Singapore’s Core Inflation Rises To 4.4% Topping Forecast

Singapore’s core inflation in June hit its highest level since November 2008, with stronger price increases across most categories such as services, food, retail, as well as electricity, and gas.

Core inflation, which excludes accommodation and private transport costs, came in at 4.4 per cent year-on-year in June, up from 3.6 per cent in May, official data released on Monday (Jul 25) showed.

The last time Singapore reported higher year-on-year growth was in November 2008, when core inflation was 5.5 per cent.

The headline consumer price index, or overall inflation, rose to 6.7 per cent year-on-year in June, surpassing the 5.6 per cent reported in May.

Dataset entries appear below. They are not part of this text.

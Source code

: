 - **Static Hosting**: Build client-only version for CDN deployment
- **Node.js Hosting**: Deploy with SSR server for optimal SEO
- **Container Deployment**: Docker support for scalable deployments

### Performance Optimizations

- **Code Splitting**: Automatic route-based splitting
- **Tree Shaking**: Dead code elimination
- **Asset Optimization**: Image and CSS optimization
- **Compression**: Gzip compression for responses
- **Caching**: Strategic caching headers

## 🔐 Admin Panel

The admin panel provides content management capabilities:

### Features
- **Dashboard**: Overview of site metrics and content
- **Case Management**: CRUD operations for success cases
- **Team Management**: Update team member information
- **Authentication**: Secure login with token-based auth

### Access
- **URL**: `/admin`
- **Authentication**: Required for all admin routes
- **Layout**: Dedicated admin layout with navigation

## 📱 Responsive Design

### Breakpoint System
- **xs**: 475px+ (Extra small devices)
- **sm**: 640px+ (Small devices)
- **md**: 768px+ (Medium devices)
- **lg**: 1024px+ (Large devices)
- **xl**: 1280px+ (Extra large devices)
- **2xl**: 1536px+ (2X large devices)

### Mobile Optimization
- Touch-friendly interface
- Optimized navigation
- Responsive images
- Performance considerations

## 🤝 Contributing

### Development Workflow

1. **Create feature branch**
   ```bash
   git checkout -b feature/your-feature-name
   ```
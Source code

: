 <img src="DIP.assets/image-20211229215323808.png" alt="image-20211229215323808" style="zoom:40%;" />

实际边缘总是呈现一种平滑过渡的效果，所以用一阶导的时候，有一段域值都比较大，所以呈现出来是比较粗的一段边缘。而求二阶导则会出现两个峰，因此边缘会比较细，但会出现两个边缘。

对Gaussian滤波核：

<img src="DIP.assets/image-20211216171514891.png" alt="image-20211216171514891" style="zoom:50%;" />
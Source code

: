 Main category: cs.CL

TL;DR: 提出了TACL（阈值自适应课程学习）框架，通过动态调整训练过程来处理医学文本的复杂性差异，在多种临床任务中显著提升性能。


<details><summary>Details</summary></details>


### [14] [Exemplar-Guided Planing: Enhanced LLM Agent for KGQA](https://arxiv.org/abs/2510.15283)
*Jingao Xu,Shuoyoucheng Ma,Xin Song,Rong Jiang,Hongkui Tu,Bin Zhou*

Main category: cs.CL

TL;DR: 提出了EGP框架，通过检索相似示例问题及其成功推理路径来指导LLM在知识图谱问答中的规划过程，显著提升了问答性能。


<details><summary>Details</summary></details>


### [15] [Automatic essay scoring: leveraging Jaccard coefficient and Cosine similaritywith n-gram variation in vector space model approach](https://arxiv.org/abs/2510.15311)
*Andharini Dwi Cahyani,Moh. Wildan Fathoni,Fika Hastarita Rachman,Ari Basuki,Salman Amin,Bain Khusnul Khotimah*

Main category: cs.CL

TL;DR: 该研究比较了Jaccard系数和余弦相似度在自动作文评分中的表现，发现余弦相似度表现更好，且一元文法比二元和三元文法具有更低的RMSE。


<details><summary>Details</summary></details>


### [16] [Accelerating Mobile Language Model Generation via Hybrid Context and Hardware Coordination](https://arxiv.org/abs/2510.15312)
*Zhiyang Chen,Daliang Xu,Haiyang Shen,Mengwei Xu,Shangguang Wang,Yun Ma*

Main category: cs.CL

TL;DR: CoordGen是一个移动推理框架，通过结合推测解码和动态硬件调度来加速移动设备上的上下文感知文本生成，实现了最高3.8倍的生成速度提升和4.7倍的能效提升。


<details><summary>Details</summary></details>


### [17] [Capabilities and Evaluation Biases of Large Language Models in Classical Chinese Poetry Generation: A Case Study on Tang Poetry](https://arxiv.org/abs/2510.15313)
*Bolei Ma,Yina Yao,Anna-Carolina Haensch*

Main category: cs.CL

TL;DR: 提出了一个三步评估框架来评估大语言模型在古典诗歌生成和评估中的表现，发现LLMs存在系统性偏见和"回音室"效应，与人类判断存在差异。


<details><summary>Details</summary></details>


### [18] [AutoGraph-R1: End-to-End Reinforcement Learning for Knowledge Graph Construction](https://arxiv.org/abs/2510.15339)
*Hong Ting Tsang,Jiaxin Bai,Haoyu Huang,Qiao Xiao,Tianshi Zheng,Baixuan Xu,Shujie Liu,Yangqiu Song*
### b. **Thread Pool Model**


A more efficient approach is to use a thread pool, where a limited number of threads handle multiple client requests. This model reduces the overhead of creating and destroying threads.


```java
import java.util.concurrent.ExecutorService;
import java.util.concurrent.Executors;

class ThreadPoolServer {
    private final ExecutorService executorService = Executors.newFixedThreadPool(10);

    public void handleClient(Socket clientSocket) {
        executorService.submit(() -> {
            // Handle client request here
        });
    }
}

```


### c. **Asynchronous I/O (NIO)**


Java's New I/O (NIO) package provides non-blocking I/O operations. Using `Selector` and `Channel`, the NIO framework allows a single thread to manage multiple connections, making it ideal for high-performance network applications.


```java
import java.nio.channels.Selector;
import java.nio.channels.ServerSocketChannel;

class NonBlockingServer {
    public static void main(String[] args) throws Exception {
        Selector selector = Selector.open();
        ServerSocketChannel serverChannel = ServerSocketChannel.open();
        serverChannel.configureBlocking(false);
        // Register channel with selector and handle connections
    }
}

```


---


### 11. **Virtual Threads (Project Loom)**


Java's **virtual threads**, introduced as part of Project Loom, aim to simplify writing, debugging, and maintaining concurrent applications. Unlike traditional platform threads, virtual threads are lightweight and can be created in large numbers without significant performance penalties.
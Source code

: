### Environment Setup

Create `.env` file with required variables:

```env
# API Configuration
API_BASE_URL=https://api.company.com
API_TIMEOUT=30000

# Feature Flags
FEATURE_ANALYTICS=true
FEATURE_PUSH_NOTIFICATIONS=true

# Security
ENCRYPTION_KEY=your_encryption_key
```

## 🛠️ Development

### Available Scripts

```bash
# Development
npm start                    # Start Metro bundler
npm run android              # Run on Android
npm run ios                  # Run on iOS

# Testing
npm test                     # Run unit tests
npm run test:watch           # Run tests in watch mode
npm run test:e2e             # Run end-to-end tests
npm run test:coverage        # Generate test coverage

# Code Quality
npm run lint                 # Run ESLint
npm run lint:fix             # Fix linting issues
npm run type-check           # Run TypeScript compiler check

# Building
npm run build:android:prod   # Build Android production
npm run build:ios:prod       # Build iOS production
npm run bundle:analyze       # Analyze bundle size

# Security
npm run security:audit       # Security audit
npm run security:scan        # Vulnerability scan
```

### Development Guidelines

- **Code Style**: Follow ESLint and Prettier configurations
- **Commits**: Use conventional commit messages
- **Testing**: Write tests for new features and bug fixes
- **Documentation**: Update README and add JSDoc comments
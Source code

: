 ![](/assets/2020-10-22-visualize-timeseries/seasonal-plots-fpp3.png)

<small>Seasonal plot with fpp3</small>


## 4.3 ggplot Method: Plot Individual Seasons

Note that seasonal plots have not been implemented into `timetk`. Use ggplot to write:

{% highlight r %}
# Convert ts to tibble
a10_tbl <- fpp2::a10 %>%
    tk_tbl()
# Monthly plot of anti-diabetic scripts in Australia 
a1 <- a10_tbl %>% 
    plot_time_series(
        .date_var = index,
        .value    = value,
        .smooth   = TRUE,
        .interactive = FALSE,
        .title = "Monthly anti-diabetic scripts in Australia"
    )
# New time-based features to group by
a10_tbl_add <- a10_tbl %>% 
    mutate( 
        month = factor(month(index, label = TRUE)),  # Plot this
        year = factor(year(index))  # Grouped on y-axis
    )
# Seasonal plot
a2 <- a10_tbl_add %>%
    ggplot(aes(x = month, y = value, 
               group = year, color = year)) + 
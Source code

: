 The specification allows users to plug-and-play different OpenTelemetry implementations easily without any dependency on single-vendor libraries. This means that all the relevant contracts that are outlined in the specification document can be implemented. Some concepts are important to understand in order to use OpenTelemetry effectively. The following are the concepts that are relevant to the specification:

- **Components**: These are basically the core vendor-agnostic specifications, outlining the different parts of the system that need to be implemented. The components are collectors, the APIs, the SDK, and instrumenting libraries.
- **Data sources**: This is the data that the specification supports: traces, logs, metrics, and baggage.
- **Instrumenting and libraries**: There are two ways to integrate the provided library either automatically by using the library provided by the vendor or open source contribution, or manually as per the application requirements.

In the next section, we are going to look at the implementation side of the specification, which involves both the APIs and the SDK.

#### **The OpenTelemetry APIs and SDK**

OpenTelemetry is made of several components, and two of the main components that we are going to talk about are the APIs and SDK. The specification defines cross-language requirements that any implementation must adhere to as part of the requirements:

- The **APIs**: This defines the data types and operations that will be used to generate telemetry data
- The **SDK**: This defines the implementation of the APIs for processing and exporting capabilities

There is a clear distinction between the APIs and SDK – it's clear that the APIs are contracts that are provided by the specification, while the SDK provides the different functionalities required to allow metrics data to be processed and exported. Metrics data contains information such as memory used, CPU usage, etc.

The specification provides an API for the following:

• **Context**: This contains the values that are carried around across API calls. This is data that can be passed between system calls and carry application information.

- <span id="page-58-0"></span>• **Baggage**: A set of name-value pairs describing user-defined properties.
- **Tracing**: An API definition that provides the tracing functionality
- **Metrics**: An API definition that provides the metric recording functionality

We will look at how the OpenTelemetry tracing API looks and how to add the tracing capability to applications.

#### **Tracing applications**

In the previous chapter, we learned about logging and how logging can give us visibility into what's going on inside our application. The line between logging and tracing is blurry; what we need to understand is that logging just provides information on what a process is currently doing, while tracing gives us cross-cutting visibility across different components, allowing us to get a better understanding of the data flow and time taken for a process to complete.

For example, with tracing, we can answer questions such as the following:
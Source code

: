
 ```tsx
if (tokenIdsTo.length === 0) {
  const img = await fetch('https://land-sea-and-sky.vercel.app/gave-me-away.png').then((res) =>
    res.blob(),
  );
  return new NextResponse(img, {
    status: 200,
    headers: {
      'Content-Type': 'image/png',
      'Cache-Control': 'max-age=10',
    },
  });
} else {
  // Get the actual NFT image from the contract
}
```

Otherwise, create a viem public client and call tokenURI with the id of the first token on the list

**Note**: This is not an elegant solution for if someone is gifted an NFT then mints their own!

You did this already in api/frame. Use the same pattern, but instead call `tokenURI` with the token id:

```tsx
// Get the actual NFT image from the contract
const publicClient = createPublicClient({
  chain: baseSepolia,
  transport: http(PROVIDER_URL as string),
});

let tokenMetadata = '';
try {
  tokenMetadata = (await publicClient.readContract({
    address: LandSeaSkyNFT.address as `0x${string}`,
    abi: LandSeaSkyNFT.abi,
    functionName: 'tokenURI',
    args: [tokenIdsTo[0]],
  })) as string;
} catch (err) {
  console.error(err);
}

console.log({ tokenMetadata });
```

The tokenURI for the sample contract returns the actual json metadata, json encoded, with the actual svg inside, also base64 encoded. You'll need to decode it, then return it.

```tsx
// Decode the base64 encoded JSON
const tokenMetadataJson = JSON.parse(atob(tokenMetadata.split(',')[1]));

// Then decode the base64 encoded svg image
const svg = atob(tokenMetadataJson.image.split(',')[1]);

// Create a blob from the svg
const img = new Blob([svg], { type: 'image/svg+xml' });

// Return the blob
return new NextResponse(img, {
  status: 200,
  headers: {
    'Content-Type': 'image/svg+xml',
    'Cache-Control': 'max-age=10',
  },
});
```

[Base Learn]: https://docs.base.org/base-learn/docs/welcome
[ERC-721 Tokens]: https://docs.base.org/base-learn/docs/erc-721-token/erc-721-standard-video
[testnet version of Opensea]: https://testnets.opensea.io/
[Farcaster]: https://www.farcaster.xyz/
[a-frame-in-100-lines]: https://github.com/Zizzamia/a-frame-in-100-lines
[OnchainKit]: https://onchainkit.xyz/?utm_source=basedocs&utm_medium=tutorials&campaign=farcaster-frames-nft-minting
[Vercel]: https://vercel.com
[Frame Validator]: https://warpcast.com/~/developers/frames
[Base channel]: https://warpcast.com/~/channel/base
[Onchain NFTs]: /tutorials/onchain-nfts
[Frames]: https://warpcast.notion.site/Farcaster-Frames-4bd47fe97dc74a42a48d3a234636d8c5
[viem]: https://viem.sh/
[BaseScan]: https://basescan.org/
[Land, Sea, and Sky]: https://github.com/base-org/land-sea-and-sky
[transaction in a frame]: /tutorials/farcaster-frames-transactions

Food inflation hit 5.4 per cent in June compared to 4.5 per cent in May as a result of larger increases in the prices of both food services and non-cooked food, said the Monetary Authority of Singapore (MAS) and the Ministry of Trade and Industry (MTI) in a joint media release.

Inflation for retail and other goods also picked up, coming in at 3.1 per cent in June from 1.8 per cent in May, as the cost of medicines and health products rose, and the price of clothing and footwear recorded a steeper increase.

Electricity and gas prices edged up, with inflation at 20 per cent in June compared to 19.9 per cent in May as the average prices of electricity plans offered by Open Electricity Market (OEM) retailers rose at a faster pace, said MAS and MTI.

Services inflation rose to 3.4 per cent from 2.6 per cent in May due to a faster pace of increase in the costs of holiday expenses and point-to-point transport services, as well as airfares.

Accommodation inflation rose 0.2 per cent to hit 4.2 per cent in June due to a larger increase in housing rents.

Private transport inflation jumped to 21.9 per cent from 18.5 per cent in May amid rising car prices and petrol costs.

MAS said in its annual report earlier this month that core inflation is projected to increase to a peak of 4 to 4.5 per cent in the third quarter, before easing towards the end of this year at around 3.5 to 4 per cent.